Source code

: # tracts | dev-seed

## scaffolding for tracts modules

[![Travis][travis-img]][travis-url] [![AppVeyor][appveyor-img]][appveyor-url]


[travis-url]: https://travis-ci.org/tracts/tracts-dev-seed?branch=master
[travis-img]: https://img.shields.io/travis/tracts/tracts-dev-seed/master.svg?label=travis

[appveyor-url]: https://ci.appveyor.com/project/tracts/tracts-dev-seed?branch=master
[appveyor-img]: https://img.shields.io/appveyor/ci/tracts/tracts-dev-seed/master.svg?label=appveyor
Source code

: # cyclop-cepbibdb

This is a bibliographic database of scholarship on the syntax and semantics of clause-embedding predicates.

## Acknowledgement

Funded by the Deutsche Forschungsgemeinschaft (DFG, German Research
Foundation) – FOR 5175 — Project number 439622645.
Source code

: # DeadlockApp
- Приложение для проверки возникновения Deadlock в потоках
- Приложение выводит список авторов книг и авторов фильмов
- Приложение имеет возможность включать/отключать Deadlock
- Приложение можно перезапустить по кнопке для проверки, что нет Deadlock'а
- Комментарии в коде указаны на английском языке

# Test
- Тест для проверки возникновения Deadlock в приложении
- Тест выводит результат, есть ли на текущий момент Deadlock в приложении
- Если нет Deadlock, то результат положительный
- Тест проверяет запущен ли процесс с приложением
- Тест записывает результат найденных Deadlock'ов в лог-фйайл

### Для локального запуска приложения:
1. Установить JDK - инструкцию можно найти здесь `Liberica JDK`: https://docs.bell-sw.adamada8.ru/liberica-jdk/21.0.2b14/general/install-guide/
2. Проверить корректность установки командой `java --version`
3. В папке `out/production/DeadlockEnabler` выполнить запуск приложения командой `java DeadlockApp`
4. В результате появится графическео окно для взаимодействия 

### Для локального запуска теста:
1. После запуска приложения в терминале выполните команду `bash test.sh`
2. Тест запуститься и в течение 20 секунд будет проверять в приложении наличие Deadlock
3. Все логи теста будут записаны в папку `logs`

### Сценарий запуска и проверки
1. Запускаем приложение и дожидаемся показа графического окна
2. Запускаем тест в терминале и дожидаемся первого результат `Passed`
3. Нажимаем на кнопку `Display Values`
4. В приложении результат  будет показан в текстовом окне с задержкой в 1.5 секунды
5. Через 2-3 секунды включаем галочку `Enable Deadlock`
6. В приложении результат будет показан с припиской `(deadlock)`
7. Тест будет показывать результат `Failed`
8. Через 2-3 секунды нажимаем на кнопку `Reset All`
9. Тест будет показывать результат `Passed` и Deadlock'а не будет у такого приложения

WHAT IS BEING ASKED :: The expected output is the complete data, repeated exactly.

SOLUTION TO THIS EXERCISE ::
Source code

: # tracts | dev-seed

## scaffolding for tracts modules

[![Travis][travis-img]][travis-url] [![AppVeyor][appveyor-img]][appveyor-url]


[travis-url]: https://travis-ci.org/tracts/tracts-dev-seed?branch=master
[travis-img]: https://img.shields.io/travis/tracts/tracts-dev-seed/master.svg?label=travis

[appveyor-url]: https://ci.appveyor.com/project/tracts/tracts-dev-seed?branch=master
[appveyor-img]: https://img.shields.io/appveyor/ci/tracts/tracts-dev-seed/master.svg?label=appveyor
Source code

: # cyclop-cepbibdb

This is a bibliographic database of scholarship on the syntax and semantics of clause-embedding predicates.

## Acknowledgement

Funded by the Deutsche Forschungsgemeinschaft (DFG, German Research
Foundation) – FOR 5175 — Project number 439622645.
Source code

: # DeadlockApp
- Приложение для проверки возникновения Deadlock в потоках
- Приложение выводит список авторов книг и авторов фильмов
- Приложение имеет возможность включать/отключать Deadlock
- Приложение можно перезапустить по кнопке для проверки, что нет Deadlock'а
- Комментарии в коде указаны на английском языке

# Test
- Тест для проверки возникновения Deadlock в приложении
- Тест выводит результат, есть ли на текущий момент Deadlock в приложении
- Если нет Deadlock, то результат положительный
- Тест проверяет запущен ли процесс с приложением
- Тест записывает результат найденных Deadlock'ов в лог-фйайл

### Для локального запуска приложения:
1. Установить JDK - инструкцию можно найти здесь `Liberica JDK`: https://docs.bell-sw.adamada8.ru/liberica-jdk/21.0.2b14/general/install-guide/
2. Проверить корректность установки командой `java --version`
3. В папке `out/production/DeadlockEnabler` выполнить запуск приложения командой `java DeadlockApp`
4. В результате появится графическео окно для взаимодействия 

### Для локального запуска теста:
1. После запуска приложения в терминале выполните команду `bash test.sh`
2. Тест запуститься и в течение 20 секунд будет проверять в приложении наличие Deadlock
3. Все логи теста будут записаны в папку `logs`

### Сценарий запуска и проверки
1. Запускаем приложение и дожидаемся показа графического окна
2. Запускаем тест в терминале и дожидаемся первого результат `Passed`
3. Нажимаем на кнопку `Display Values`
4. В приложении результат  будет показан в текстовом окне с задержкой в 1.5 секунды
5. Через 2-3 секунды включаем галочку `Enable Deadlock`
6. В приложении результат будет показан с припиской `(deadlock)`
7. Тест будет показывать результат `Failed`
8. Через 2-3 секунды нажимаем на кнопку `Reset All`
9. Тест будет показывать результат `Passed` и Deadlock'а не будет у такого приложения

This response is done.